In this piece, the author, C. Wright Mills, talks about how connected we are not only with our past, present and future, along with several moments in history and scenarios. Some of those moments we didn’t participate, physically speaking. Although it impacts our lives today and thinking deeper or connecting with digital technologies, it defines and impacts our access and opportunities in life.

In a paper with a concept written in 1959, C. Wright Mills brings the lack of critical thinking for some part of society, the mass. However, in this piece, he calls “ordinary people”. I prefer to call “people with critical thinking and vision in the process of development”, as it is complex to understand all the aspects that make people not to understand the meaning of history, as Mills’ better describe, the epoch, in their lives. It’s still a modern discussion and a reality in 2020. 

 Just bring Mills citation from 1959 on how “yet people do not usually define the troubles they endure in terms of historical change and institutional contradiction” to the actual time. Or to knowledge “patterns of our lives and the course of the world history”. How people are not aware of how it is connected or impact their lives, and continually believe in meritocracy, post-racial world, or digital technologies as an equal platform that brings everyone together. And several other discussion and issues that still for centuries part of society. 

To get back, sociological imagination it is a concept that can “enables its possessor to understand the larger historical scene in terms of its meaning of the inner life and the external career of a variety of individuals”. To extend the perspective of social structures, connecting sociological imagination concept with social structure concept. A piece from King, Anthony, “social theory argues that individuals contribute to the creation of this objective reality, but it also insists that this reality can never be reduced merely to human social relations”.

It is a process when your mind posses the sociological imagination, you start to question the around and see it with a critical perspective, a different eye and examining it. The importance of understanding the social structure that has been created and now exists in world history. Along, with the capacity shift from one perspective to another. To view and examine a single-family at the same time institutions in a broader scale, or even from considerations of an oil industry to studies, along with contemporary poetry, as examples in Mills articles. In the same way, the connection I am trying to bring between hip hop and the sociological imagination, how it can shift from one to another and how both things are blended.

When you practice the sociological imagination, you start to understand your role in society, how society views you as an individual, group, and where you are in the social structure and your part on this structure.

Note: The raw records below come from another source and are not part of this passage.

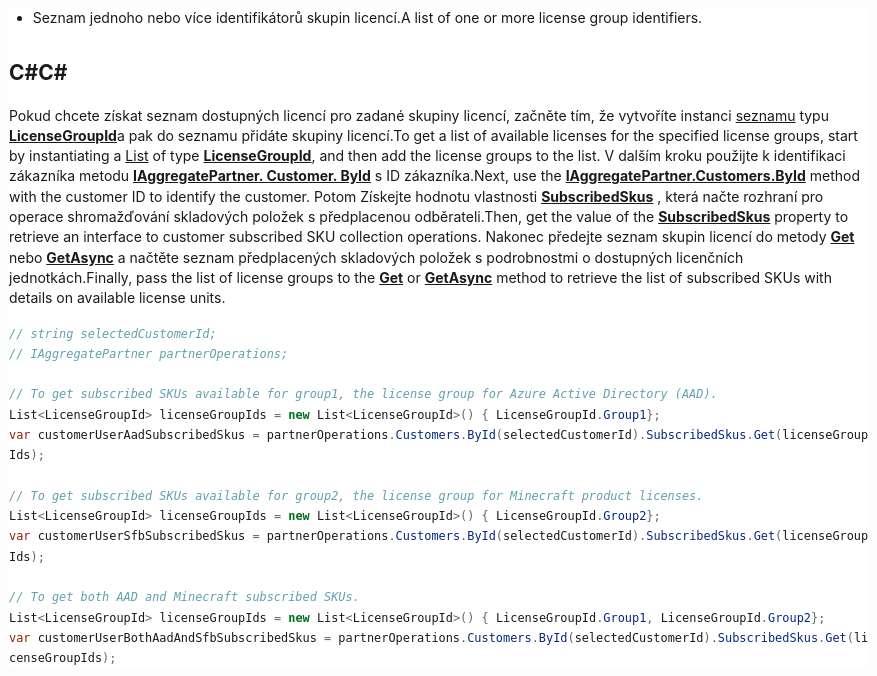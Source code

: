 - <span data-ttu-id="86fa1-116">Seznam jednoho nebo více identifikátorů skupin licencí.</span><span class="sxs-lookup"><span data-stu-id="86fa1-116">A list of one or more license group identifiers.</span></span>

## <a name="c"></a><span data-ttu-id="86fa1-117">C\#</span><span class="sxs-lookup"><span data-stu-id="86fa1-117">C\#</span></span>

<span data-ttu-id="86fa1-118">Pokud chcete získat seznam dostupných licencí pro zadané skupiny licencí, začněte tím, že vytvoříte instanci [seznamu](/dotnet/api/system.collections.generic.list-1) typu [**LicenseGroupId**](/dotnet/api/microsoft.store.partnercenter.models.licenses.licensegroupid)a pak do seznamu přidáte skupiny licencí.</span><span class="sxs-lookup"><span data-stu-id="86fa1-118">To get a list of available licenses for the specified license groups, start by instantiating a [List](/dotnet/api/system.collections.generic.list-1) of type [**LicenseGroupId**](/dotnet/api/microsoft.store.partnercenter.models.licenses.licensegroupid), and then add the license groups to the list.</span></span> <span data-ttu-id="86fa1-119">V dalším kroku použijte k identifikaci zákazníka metodu [**IAggregatePartner. Customer. ById**](/dotnet/api/microsoft.store.partnercenter.customers.icustomercollection.byid) s ID zákazníka.</span><span class="sxs-lookup"><span data-stu-id="86fa1-119">Next, use the [**IAggregatePartner.Customers.ById**](/dotnet/api/microsoft.store.partnercenter.customers.icustomercollection.byid) method with the customer ID to identify the customer.</span></span> <span data-ttu-id="86fa1-120">Potom Získejte hodnotu vlastnosti [**SubscribedSkus**](/dotnet/api/microsoft.store.partnercenter.customers.icustomer.subscribedskus) , která načte rozhraní pro operace shromažďování skladových položek s předplacenou odběrateli.</span><span class="sxs-lookup"><span data-stu-id="86fa1-120">Then, get the value of the [**SubscribedSkus**](/dotnet/api/microsoft.store.partnercenter.customers.icustomer.subscribedskus) property to retrieve an interface to customer subscribed SKU collection operations.</span></span> <span data-ttu-id="86fa1-121">Nakonec předejte seznam skupin licencí do metody [**Get**](/dotnet/api/microsoft.store.partnercenter.subscribedskus.icustomersubscribedskucollection.get) nebo [**GetAsync**](/dotnet/api/microsoft.store.partnercenter.subscribedskus.icustomersubscribedskucollection.getasync) a načtěte seznam předplacených skladových položek s podrobnostmi o dostupných licenčních jednotkách.</span><span class="sxs-lookup"><span data-stu-id="86fa1-121">Finally, pass the list of license groups to the [**Get**](/dotnet/api/microsoft.store.partnercenter.subscribedskus.icustomersubscribedskucollection.get) or [**GetAsync**](/dotnet/api/microsoft.store.partnercenter.subscribedskus.icustomersubscribedskucollection.getasync) method to retrieve the list of subscribed SKUs with details on available license units.</span></span>

``` csharp
// string selectedCustomerId;
// IAggregatePartner partnerOperations;

// To get subscribed SKUs available for group1, the license group for Azure Active Directory (AAD).
List<LicenseGroupId> licenseGroupIds = new List<LicenseGroupId>() { LicenseGroupId.Group1};
var customerUserAadSubscribedSkus = partnerOperations.Customers.ById(selectedCustomerId).SubscribedSkus.Get(licenseGroupIds);

// To get subscribed SKUs available for group2, the license group for Minecraft product licenses.
List<LicenseGroupId> licenseGroupIds = new List<LicenseGroupId>() { LicenseGroupId.Group2};
var customerUserSfbSubscribedSkus = partnerOperations.Customers.ById(selectedCustomerId).SubscribedSkus.Get(licenseGroupIds);

// To get both AAD and Minecraft subscribed SKUs.
List<LicenseGroupId> licenseGroupIds = new List<LicenseGroupId>() { LicenseGroupId.Group1, LicenseGroupId.Group2};
var customerUserBothAadAndSfbSubscribedSkus = partnerOperations.Customers.ById(selectedCustomerId).SubscribedSkus.Get(licenseGroupIds);
```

It can give you direction to better navigate in the society we live, to understand the pros and cons you have in life. Of course, you still see and feel a series of traps in life, but no matter if it digital or analogical space [as I always question, if there is an analogical space in 2020]. You will develop a social and historical meaning of individuals in society, of being in the society, and what it is, the deep sense of it. 

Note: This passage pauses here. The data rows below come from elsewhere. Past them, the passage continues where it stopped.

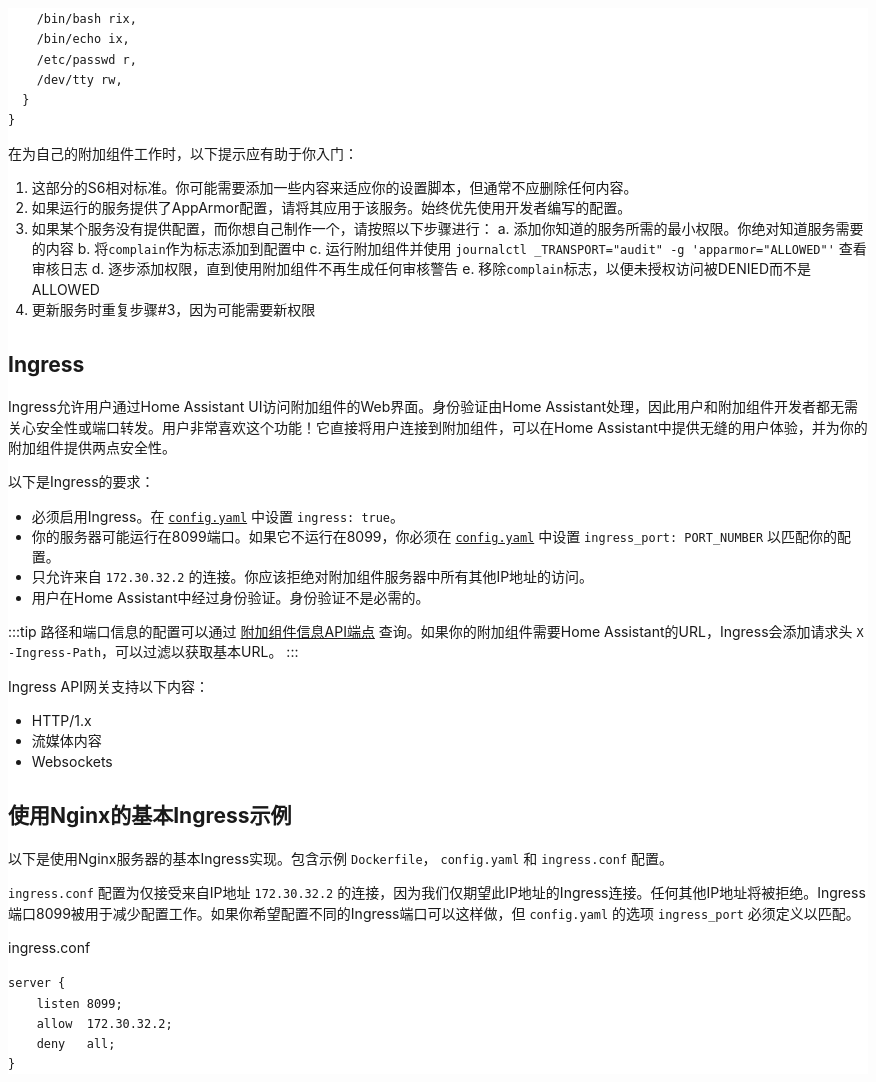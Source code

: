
 ```txt
    /bin/bash rix,
    /bin/echo ix,
    /etc/passwd r,
    /dev/tty rw,
  }
}
```

在为自己的附加组件工作时，以下提示应有助于你入门：

1. 这部分的S6相对标准。你可能需要添加一些内容来适应你的设置脚本，但通常不应删除任何内容。
2. 如果运行的服务提供了AppArmor配置，请将其应用于该服务。始终优先使用开发者编写的配置。
3. 如果某个服务没有提供配置，而你想自己制作一个，请按照以下步骤进行：
  a. 添加你知道的服务所需的最小权限。你绝对知道服务需要的内容
  b. 将`complain`作为标志添加到配置中
  c. 运行附加组件并使用 `journalctl _TRANSPORT="audit" -g 'apparmor="ALLOWED"'` 查看审核日志
  d. 逐步添加权限，直到使用附加组件不再生成任何审核警告
  e. 移除`complain`标志，以便未授权访问被DENIED而不是ALLOWED
4. 更新服务时重复步骤#3，因为可能需要新权限

## Ingress

Ingress允许用户通过Home Assistant UI访问附加组件的Web界面。身份验证由Home Assistant处理，因此用户和附加组件开发者都无需关心安全性或端口转发。用户非常喜欢这个功能！它直接将用户连接到附加组件，可以在Home Assistant中提供无缝的用户体验，并为你的附加组件提供两点安全性。

以下是Ingress的要求：
- 必须启用Ingress。在 [`config.yaml`](/docs/add-ons/configuration#optional-configuration-options) 中设置 `ingress: true`。
- 你的服务器可能运行在8099端口。如果它不运行在8099，你必须在 [`config.yaml`](/docs/add-ons/configuration/#add-on-config) 中设置 `ingress_port: PORT_NUMBER` 以匹配你的配置。
- 只允许来自 `172.30.32.2` 的连接。你应该拒绝对附加组件服务器中所有其他IP地址的访问。
- 用户在Home Assistant中经过身份验证。身份验证不是必需的。

:::tip
路径和端口信息的配置可以通过 [附加组件信息API端点](/docs/api/supervisor/endpoints/#addons) 查询。如果你的附加组件需要Home Assistant的URL，Ingress会添加请求头 `X-Ingress-Path`，可以过滤以获取基本URL。
:::

Ingress API网关支持以下内容：

- HTTP/1.x
- 流媒体内容
- Websockets

## 使用Nginx的基本Ingress示例

以下是使用Nginx服务器的基本Ingress实现。包含示例 `Dockerfile`， `config.yaml` 和 `ingress.conf` 配置。

`ingress.conf` 配置为仅接受来自IP地址 `172.30.32.2` 的连接，因为我们仅期望此IP地址的Ingress连接。任何其他IP地址将被拒绝。Ingress端口8099被用于减少配置工作。如果你希望配置不同的Ingress端口可以这样做，但 `config.yaml` 的选项 `ingress_port` 必须定义以匹配。

ingress.conf

```nginx
server {
    listen 8099;
    allow  172.30.32.2;
    deny   all;
}
```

It is incredible and terrible in the same sense. However, it can help you to understand how to operate in a way you can maybe overcome some social boxes and spaces that are created to confine us there, not enable to move from it to new possibilities and spaces. Of course, it is complex to say that it is just a matter of to have or not sociological imagination, and that will solve the individual problems we have. That the concept will probably provide tools to knowledge the inequality world we live, understanding that you as a woman or a black person, or both, maybe a trap and it will be hard to move away from that. To not fragment the social structure we live, to understand the connection, and understand our own experience. 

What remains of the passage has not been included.